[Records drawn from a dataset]
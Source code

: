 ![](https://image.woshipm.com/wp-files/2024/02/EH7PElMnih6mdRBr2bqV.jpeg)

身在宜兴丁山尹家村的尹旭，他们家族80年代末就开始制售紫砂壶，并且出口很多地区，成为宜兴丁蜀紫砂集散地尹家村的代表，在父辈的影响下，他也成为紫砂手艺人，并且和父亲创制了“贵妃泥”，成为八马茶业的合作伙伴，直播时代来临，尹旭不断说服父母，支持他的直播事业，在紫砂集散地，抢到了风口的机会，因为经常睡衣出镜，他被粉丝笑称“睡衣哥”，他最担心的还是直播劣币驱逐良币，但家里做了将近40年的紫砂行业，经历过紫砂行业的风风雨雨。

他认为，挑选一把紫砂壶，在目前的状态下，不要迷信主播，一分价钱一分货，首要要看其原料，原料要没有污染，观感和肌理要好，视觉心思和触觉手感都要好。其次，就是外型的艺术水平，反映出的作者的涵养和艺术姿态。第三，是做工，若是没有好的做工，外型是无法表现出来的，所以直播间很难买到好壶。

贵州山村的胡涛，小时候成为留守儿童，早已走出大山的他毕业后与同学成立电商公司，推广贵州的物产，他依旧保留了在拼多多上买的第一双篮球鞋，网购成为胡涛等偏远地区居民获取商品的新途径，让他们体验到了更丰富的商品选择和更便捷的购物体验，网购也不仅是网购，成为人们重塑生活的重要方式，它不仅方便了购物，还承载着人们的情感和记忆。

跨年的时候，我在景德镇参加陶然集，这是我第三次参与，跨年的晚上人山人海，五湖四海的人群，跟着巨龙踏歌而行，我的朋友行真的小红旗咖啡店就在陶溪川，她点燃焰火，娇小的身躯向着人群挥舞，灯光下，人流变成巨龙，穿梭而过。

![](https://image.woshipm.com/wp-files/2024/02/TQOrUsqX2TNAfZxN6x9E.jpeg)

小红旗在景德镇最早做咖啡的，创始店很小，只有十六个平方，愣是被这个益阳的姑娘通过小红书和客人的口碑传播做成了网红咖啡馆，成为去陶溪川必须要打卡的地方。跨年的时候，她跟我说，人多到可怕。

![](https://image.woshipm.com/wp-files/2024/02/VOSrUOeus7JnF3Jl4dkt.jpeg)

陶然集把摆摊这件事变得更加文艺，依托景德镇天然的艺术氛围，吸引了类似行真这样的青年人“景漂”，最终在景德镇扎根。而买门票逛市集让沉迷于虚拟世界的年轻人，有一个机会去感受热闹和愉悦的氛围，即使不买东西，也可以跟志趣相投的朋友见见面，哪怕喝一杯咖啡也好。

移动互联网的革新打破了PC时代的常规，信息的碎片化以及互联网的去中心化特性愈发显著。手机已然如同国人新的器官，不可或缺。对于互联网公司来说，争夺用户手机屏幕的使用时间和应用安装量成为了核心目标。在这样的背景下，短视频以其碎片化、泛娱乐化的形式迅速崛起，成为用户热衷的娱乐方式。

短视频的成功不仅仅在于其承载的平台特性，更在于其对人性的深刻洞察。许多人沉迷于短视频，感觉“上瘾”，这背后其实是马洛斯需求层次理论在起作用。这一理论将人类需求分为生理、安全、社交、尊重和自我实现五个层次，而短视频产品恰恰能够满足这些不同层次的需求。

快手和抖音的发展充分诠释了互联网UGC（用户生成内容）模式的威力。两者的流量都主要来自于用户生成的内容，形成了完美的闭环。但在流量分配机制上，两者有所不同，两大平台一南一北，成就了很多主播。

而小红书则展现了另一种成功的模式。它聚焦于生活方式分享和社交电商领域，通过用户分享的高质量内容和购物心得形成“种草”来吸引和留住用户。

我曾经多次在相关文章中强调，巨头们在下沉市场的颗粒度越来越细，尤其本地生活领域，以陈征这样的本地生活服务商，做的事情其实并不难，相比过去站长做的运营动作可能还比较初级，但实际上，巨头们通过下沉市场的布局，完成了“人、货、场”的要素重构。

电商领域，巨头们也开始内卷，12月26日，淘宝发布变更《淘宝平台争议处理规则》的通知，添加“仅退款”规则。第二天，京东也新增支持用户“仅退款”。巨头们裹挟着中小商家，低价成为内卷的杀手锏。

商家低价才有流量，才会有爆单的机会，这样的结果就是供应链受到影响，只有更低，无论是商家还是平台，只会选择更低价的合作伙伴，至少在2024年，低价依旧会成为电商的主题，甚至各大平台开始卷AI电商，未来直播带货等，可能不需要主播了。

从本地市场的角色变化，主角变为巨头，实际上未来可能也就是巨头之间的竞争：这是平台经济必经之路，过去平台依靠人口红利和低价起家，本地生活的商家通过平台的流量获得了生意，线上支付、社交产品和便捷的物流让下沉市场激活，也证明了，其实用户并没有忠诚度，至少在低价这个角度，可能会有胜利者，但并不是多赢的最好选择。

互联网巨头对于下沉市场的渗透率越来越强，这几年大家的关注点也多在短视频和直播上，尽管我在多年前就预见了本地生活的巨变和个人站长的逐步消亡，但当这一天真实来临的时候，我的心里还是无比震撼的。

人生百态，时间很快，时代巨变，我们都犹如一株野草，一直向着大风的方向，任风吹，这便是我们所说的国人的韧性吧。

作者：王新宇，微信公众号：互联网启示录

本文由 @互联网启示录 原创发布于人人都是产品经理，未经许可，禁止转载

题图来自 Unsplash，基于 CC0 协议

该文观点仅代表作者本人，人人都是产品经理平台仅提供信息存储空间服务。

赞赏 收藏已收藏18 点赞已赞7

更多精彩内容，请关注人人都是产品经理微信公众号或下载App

**ASSIGNMENT**.
Beginning at the first line of the records, give again each line exactly as written, ending with the line that contains "身在宜兴丁山尹家村的尹旭，他".

**PROBLEM SOLUTION**.
Source code

: ![](https://image.woshipm.com/wp-files/2024/02/EH7PElMnih6mdRBr2bqV.jpeg)

身在宜兴丁山尹家村的尹旭，他们家族80年代末就开始制售紫砂壶，并且出口很多地区，成为宜兴丁蜀紫砂集散地尹家村的代表，在父辈的影响下，他也成为紫砂手艺人，并且和父亲创制了“贵妃泥”，成为八马茶业的合作伙伴，直播时代来临，尹旭不断说服父母，支持他的直播事业，在紫砂集散地，抢到了风口的机会，因为经常睡衣出镜，他被粉丝笑称“睡衣哥”，他最担心的还是直播劣币驱逐良币，但家里做了将近40年的紫砂行业，经历过紫砂行业的风风雨雨。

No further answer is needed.